Given entries

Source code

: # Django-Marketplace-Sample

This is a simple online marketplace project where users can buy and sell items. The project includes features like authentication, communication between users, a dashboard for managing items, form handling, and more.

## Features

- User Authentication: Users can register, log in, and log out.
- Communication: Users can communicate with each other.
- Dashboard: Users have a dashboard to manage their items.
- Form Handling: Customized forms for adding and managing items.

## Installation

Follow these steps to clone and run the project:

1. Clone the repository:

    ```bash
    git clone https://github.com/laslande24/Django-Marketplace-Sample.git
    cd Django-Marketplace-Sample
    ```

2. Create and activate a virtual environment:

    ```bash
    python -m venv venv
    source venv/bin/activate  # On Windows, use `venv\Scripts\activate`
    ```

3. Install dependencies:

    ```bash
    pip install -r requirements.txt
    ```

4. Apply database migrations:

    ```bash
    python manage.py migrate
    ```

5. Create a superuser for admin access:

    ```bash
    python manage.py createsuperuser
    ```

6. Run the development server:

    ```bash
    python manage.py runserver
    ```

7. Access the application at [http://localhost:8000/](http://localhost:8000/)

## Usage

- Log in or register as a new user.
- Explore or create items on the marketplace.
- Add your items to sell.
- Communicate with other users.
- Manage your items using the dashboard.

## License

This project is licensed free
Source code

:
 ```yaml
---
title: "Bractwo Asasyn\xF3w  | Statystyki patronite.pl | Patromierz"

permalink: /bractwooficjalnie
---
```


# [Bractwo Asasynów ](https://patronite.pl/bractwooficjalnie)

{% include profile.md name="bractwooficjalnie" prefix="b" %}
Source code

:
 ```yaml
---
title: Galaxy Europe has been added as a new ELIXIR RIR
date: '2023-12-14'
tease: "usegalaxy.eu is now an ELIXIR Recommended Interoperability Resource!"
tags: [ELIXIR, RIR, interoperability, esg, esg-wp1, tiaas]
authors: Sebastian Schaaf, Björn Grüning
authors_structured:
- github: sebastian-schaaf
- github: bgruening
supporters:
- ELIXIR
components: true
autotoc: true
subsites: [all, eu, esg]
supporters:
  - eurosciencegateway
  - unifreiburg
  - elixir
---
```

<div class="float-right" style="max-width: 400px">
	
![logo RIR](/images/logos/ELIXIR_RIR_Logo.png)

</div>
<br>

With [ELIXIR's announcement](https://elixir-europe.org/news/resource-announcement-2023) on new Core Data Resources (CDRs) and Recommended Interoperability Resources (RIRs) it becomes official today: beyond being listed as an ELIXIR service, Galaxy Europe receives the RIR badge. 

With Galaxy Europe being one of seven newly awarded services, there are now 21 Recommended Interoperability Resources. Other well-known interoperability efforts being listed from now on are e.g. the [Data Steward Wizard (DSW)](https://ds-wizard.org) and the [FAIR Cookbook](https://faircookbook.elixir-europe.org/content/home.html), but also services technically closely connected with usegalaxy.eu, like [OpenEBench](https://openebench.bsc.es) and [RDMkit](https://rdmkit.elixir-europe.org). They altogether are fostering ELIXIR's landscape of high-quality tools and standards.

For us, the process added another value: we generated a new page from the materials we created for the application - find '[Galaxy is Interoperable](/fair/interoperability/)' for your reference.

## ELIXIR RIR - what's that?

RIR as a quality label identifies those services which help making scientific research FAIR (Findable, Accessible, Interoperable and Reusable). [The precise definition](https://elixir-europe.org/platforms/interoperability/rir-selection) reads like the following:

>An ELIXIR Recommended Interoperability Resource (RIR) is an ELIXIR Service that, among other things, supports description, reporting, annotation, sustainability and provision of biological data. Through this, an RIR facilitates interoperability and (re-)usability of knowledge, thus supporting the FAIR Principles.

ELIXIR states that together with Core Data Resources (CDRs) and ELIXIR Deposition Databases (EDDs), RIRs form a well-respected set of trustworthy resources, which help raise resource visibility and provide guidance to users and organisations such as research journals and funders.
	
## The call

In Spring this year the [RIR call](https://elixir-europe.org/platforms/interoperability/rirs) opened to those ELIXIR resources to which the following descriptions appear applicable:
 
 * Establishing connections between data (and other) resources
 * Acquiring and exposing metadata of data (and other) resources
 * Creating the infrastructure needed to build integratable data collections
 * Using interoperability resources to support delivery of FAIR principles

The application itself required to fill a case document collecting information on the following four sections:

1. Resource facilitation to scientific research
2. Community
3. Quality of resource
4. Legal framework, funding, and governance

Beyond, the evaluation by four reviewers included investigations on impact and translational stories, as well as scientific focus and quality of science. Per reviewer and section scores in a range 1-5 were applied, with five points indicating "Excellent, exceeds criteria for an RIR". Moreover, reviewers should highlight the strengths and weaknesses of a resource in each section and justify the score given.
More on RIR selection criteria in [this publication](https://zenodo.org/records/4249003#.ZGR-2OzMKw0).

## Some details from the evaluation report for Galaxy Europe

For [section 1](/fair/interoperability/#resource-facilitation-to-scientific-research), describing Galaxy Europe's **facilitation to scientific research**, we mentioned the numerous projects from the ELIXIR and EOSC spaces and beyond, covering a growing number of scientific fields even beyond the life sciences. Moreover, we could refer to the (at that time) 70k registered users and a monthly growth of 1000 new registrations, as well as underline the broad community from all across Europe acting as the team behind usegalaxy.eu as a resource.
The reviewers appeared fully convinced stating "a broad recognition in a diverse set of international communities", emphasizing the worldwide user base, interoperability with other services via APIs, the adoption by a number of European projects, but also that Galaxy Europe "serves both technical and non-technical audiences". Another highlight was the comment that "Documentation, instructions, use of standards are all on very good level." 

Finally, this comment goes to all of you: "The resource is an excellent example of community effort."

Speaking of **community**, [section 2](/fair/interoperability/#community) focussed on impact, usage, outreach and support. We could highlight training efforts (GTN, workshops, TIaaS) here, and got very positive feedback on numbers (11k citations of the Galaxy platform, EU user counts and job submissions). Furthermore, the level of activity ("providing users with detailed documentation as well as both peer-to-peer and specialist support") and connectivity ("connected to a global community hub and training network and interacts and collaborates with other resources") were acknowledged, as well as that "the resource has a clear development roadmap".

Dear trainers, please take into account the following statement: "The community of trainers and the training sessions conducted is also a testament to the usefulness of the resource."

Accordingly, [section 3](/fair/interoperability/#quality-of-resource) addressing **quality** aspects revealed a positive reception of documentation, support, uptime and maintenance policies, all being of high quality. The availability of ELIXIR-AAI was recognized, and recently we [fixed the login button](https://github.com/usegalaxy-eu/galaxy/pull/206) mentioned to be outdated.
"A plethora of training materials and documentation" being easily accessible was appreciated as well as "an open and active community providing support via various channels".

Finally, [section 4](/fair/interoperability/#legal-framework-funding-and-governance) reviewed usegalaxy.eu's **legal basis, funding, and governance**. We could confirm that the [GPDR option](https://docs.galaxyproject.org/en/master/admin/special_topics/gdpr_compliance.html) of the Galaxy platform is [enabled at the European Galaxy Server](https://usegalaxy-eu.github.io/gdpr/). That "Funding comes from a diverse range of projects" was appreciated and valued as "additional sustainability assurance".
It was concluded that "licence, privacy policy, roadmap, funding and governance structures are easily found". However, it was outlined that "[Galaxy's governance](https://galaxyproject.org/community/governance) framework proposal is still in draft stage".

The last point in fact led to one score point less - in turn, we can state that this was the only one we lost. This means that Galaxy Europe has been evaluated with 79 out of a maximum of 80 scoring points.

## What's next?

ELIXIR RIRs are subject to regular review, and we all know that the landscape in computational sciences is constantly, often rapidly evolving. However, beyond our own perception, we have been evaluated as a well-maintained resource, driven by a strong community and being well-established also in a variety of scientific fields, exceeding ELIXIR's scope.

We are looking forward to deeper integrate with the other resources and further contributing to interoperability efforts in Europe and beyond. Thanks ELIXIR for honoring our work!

What to do
The complete set of entries above must be reproduced verbatim.

Answer box
Source code

: # Django-Marketplace-Sample

This is a simple online marketplace project where users can buy and sell items. The project includes features like authentication, communication between users, a dashboard for managing items, form handling, and more.

## Features

- User Authentication: Users can register, log in, and log out.
- Communication: Users can communicate with each other.
- Dashboard: Users have a dashboard to manage their items.
- Form Handling: Customized forms for adding and managing items.

## Installation

Follow these steps to clone and run the project:

1. Clone the repository:

    ```bash
    git clone https://github.com/laslande24/Django-Marketplace-Sample.git
    cd Django-Marketplace-Sample
    ```

2. Create and activate a virtual environment:

    ```bash
    python -m venv venv
    source venv/bin/activate  # On Windows, use `venv\Scripts\activate`
    ```

3. Install dependencies:

    ```bash
    pip install -r requirements.txt
    ```

4. Apply database migrations:

    ```bash
    python manage.py migrate
    ```

5. Create a superuser for admin access:

    ```bash
    python manage.py createsuperuser
    ```

6. Run the development server:

    ```bash
    python manage.py runserver
    ```

7. Access the application at [http://localhost:8000/](http://localhost:8000/)

## Usage

- Log in or register as a new user.
- Explore or create items on the marketplace.
- Add your items to sell.
- Communicate with other users.
- Manage your items using the dashboard.

## License

This project is licensed free
Source code

:
 ```yaml
---
title: "Bractwo Asasyn\xF3w  | Statystyki patronite.pl | Patromierz"

permalink: /bractwooficjalnie
---
```


# [Bractwo Asasynów ](https://patronite.pl/bractwooficjalnie)

{% include profile.md name="bractwooficjalnie" prefix="b" %}
Source code

:
 ```yaml
---
title: Galaxy Europe has been added as a new ELIXIR RIR
date: '2023-12-14'
tease: "usegalaxy.eu is now an ELIXIR Recommended Interoperability Resource!"
tags: [ELIXIR, RIR, interoperability, esg, esg-wp1, tiaas]
authors: Sebastian Schaaf, Björn Grüning
authors_structured:
- github: sebastian-schaaf
- github: bgruening
supporters:
- ELIXIR
components: true
autotoc: true
subsites: [all, eu, esg]
supporters:
  - eurosciencegateway
  - unifreiburg
  - elixir
---
```

<div class="float-right" style="max-width: 400px">
	
![logo RIR](/images/logos/ELIXIR_RIR_Logo.png)

</div>
<br>

With [ELIXIR's announcement](https://elixir-europe.org/news/resource-announcement-2023) on new Core Data Resources (CDRs) and Recommended Interoperability Resources (RIRs) it becomes official today: beyond being listed as an ELIXIR service, Galaxy Europe receives the RIR badge. 

With Galaxy Europe being one of seven newly awarded services, there are now 21 Recommended Interoperability Resources. Other well-known interoperability efforts being listed from now on are e.g. the [Data Steward Wizard (DSW)](https://ds-wizard.org) and the [FAIR Cookbook](https://faircookbook.elixir-europe.org/content/home.html), but also services technically closely connected with usegalaxy.eu, like [OpenEBench](https://openebench.bsc.es) and [RDMkit](https://rdmkit.elixir-europe.org). They altogether are fostering ELIXIR's landscape of high-quality tools and standards.

For us, the process added another value: we generated a new page from the materials we created for the application - find '[Galaxy is Interoperable](/fair/interoperability/)' for your reference.

## ELIXIR RIR - what's that?

RIR as a quality label identifies those services which help making scientific research FAIR (Findable, Accessible, Interoperable and Reusable). [The precise definition](https://elixir-europe.org/platforms/interoperability/rir-selection) reads like the following:

>An ELIXIR Recommended Interoperability Resource (RIR) is an ELIXIR Service that, among other things, supports description, reporting, annotation, sustainability and provision of biological data. Through this, an RIR facilitates interoperability and (re-)usability of knowledge, thus supporting the FAIR Principles.

ELIXIR states that together with Core Data Resources (CDRs) and ELIXIR Deposition Databases (EDDs), RIRs form a well-respected set of trustworthy resources, which help raise resource visibility and provide guidance to users and organisations such as research journals and funders.
	
## The call

In Spring this year the [RIR call](https://elixir-europe.org/platforms/interoperability/rirs) opened to those ELIXIR resources to which the following descriptions appear applicable:
 
 * Establishing connections between data (and other) resources
 * Acquiring and exposing metadata of data (and other) resources
 * Creating the infrastructure needed to build integratable data collections
 * Using interoperability resources to support delivery of FAIR principles

The application itself required to fill a case document collecting information on the following four sections:

1. Resource facilitation to scientific research
2. Community
3. Quality of resource
4. Legal framework, funding, and governance

Beyond, the evaluation by four reviewers included investigations on impact and translational stories, as well as scientific focus and quality of science. Per reviewer and section scores in a range 1-5 were applied, with five points indicating "Excellent, exceeds criteria for an RIR". Moreover, reviewers should highlight the strengths and weaknesses of a resource in each section and justify the score given.
More on RIR selection criteria in [this publication](https://zenodo.org/records/4249003#.ZGR-2OzMKw0).

## Some details from the evaluation report for Galaxy Europe

For [section 1](/fair/interoperability/#resource-facilitation-to-scientific-research), describing Galaxy Europe's **facilitation to scientific research**, we mentioned the numerous projects from the ELIXIR and EOSC spaces and beyond, covering a growing number of scientific fields even beyond the life sciences. Moreover, we could refer to the (at that time) 70k registered users and a monthly growth of 1000 new registrations, as well as underline the broad community from all across Europe acting as the team behind usegalaxy.eu as a resource.
The reviewers appeared fully convinced stating "a broad recognition in a diverse set of international communities", emphasizing the worldwide user base, interoperability with other services via APIs, the adoption by a number of European projects, but also that Galaxy Europe "serves both technical and non-technical audiences". Another highlight was the comment that "Documentation, instructions, use of standards are all on very good level." 

Finally, this comment goes to all of you: "The resource is an excellent example of community effort."

Speaking of **community**, [section 2](/fair/interoperability/#community) focussed on impact, usage, outreach and support. We could highlight training efforts (GTN, workshops, TIaaS) here, and got very positive feedback on numbers (11k citations of the Galaxy platform, EU user counts and job submissions). Furthermore, the level of activity ("providing users with detailed documentation as well as both peer-to-peer and specialist support") and connectivity ("connected to a global community hub and training network and interacts and collaborates with other resources") were acknowledged, as well as that "the resource has a clear development roadmap".

Dear trainers, please take into account the following statement: "The community of trainers and the training sessions conducted is also a testament to the usefulness of the resource."

Accordingly, [section 3](/fair/interoperability/#quality-of-resource) addressing **quality** aspects revealed a positive reception of documentation, support, uptime and maintenance policies, all being of high quality. The availability of ELIXIR-AAI was recognized, and recently we [fixed the login button](https://github.com/usegalaxy-eu/galaxy/pull/206) mentioned to be outdated.
"A plethora of training materials and documentation" being easily accessible was appreciated as well as "an open and active community providing support via various channels".

Finally, [section 4](/fair/interoperability/#legal-framework-funding-and-governance) reviewed usegalaxy.eu's **legal basis, funding, and governance**. We could confirm that the [GPDR option](https://docs.galaxyproject.org/en/master/admin/special_topics/gdpr_compliance.html) of the Galaxy platform is [enabled at the European Galaxy Server](https://usegalaxy-eu.github.io/gdpr/). That "Funding comes from a diverse range of projects" was appreciated and valued as "additional sustainability assurance".
It was concluded that "licence, privacy policy, roadmap, funding and governance structures are easily found". However, it was outlined that "[Galaxy's governance](https://galaxyproject.org/community/governance) framework proposal is still in draft stage".

The last point in fact led to one score point less - in turn, we can state that this was the only one we lost. This means that Galaxy Europe has been evaluated with 79 out of a maximum of 80 scoring points.

## What's next?

ELIXIR RIRs are subject to regular review, and we all know that the landscape in computational sciences is constantly, often rapidly evolving. However, beyond our own perception, we have been evaluated as a well-maintained resource, driven by a strong community and being well-established also in a variety of scientific fields, exceeding ELIXIR's scope.

We are looking forward to deeper integrate with the other resources and further contributing to interoperability efforts in Europe and beyond. Thanks ELIXIR for honoring our work!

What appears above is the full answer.